*** Opening of The records ***

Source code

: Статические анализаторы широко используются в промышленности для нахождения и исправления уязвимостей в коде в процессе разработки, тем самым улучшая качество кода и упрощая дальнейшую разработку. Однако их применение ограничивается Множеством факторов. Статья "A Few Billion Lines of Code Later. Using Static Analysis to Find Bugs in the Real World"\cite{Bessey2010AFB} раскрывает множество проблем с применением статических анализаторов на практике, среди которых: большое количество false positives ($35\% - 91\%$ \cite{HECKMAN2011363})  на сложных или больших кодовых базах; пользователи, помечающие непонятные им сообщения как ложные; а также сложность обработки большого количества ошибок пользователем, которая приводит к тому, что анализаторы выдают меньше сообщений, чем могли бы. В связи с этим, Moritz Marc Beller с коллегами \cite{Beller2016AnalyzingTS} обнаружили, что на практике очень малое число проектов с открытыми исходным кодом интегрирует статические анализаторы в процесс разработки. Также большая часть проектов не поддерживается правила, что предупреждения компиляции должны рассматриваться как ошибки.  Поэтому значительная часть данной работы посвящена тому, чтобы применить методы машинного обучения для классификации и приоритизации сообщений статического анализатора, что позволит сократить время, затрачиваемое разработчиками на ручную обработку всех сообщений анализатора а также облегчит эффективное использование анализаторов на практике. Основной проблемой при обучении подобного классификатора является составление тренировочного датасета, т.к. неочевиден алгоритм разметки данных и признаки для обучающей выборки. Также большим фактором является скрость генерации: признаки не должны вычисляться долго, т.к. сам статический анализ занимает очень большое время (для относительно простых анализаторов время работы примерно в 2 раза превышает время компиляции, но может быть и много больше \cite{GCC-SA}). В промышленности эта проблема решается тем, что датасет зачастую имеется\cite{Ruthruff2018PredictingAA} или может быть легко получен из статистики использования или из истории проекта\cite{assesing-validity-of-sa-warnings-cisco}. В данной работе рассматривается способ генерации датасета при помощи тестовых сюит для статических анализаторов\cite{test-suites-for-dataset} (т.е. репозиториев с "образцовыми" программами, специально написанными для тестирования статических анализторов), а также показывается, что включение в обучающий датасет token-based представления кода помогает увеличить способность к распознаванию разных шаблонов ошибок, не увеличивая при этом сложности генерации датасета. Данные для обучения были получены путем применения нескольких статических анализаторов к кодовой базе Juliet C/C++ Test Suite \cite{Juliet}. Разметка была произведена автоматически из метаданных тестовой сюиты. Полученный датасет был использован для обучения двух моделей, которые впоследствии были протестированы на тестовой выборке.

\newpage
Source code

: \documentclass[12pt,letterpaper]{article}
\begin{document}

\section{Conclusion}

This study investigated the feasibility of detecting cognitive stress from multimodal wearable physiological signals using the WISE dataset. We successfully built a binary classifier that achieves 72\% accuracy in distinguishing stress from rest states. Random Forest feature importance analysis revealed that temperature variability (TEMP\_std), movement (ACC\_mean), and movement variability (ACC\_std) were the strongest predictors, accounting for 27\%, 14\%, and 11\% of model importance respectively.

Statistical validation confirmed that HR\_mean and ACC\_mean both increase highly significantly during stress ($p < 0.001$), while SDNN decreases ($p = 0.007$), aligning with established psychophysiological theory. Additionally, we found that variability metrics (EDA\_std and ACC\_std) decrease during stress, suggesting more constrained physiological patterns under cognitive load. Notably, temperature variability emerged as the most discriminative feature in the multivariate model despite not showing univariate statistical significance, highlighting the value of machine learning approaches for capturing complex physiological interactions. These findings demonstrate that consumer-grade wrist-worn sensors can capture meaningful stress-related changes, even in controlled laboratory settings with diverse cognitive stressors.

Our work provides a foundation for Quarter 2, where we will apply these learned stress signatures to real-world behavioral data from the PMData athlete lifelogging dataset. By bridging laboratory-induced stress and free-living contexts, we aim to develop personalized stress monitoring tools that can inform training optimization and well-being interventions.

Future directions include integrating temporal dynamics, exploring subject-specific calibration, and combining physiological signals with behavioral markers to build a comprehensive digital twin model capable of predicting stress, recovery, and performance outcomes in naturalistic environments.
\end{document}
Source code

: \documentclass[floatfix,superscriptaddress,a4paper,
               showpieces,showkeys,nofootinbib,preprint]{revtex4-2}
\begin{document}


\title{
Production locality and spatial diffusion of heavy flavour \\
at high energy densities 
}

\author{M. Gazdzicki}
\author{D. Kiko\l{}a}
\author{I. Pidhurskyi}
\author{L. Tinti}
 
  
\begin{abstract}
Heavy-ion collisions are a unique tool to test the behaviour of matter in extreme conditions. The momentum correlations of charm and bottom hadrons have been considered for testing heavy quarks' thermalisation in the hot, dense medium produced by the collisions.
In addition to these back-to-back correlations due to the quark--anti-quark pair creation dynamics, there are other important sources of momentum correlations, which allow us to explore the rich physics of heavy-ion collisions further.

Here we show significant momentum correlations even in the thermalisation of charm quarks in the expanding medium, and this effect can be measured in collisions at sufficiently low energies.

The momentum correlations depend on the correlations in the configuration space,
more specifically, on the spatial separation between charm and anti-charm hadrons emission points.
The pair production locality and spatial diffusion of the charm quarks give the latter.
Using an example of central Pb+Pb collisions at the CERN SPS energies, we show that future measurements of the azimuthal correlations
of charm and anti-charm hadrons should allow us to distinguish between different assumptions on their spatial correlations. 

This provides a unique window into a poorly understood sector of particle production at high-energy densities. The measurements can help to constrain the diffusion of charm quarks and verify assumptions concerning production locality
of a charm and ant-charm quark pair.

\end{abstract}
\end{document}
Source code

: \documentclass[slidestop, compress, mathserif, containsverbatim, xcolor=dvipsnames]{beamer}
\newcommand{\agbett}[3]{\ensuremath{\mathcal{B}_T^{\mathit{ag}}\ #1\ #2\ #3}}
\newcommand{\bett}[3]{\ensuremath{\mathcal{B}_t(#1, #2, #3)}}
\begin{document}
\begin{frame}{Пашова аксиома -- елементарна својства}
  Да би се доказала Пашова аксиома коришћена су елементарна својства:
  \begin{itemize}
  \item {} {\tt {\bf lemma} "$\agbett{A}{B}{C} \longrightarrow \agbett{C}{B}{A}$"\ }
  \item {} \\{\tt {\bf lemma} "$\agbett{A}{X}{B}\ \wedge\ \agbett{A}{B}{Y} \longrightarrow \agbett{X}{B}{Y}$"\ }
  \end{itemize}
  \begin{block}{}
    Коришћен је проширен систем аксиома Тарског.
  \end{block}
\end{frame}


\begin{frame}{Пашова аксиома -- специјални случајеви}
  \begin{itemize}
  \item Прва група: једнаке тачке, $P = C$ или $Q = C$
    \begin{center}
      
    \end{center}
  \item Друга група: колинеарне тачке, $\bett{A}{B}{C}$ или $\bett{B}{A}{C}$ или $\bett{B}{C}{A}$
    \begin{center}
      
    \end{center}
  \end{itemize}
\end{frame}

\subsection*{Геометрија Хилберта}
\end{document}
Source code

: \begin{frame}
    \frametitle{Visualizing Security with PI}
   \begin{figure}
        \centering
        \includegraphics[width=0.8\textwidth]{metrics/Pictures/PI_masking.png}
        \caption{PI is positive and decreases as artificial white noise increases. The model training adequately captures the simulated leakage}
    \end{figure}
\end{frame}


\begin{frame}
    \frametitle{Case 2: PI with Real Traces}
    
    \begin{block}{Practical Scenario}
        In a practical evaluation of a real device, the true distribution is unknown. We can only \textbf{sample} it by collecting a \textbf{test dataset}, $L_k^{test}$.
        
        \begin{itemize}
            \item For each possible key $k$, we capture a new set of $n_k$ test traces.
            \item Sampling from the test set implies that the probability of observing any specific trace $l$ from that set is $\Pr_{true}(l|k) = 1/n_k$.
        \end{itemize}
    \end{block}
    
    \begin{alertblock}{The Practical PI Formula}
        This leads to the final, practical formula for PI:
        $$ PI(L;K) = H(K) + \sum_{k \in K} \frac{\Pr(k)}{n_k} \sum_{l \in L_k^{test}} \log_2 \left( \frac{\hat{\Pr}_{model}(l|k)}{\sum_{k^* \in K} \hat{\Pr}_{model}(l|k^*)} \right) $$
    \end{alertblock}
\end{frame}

*** Close of The records ***

- **Problem requirements**
Search the records for the string "correlations" and, wherever a line contains it, please copy that line.

- **Solution to this problem**
Heavy-ion collisions are a unique tool to test the behaviour of matter in extreme conditions. The momentum correlations of charm and bottom hadrons have been considered for testing heavy quarks' thermalisation in the hot, dense medium produced by the collisions.
In addition to these back-to-back correlations due to the quark--anti-quark pair creation dynamics, there are other important sources of momentum correlations, which allow us to explore the rich physics of heavy-ion collisions further.
Here we show significant momentum correlations even in the thermalisation of charm quarks in the expanding medium, and this effect can be measured in collisions at sufficiently low energies.
The momentum correlations depend on the correlations in the configuration space,
Using an example of central Pb+Pb collisions at the CERN SPS energies, we show that future measurements of the azimuthal correlations
of charm and anti-charm hadrons should allow us to distinguish between different assumptions on their spatial correlations. 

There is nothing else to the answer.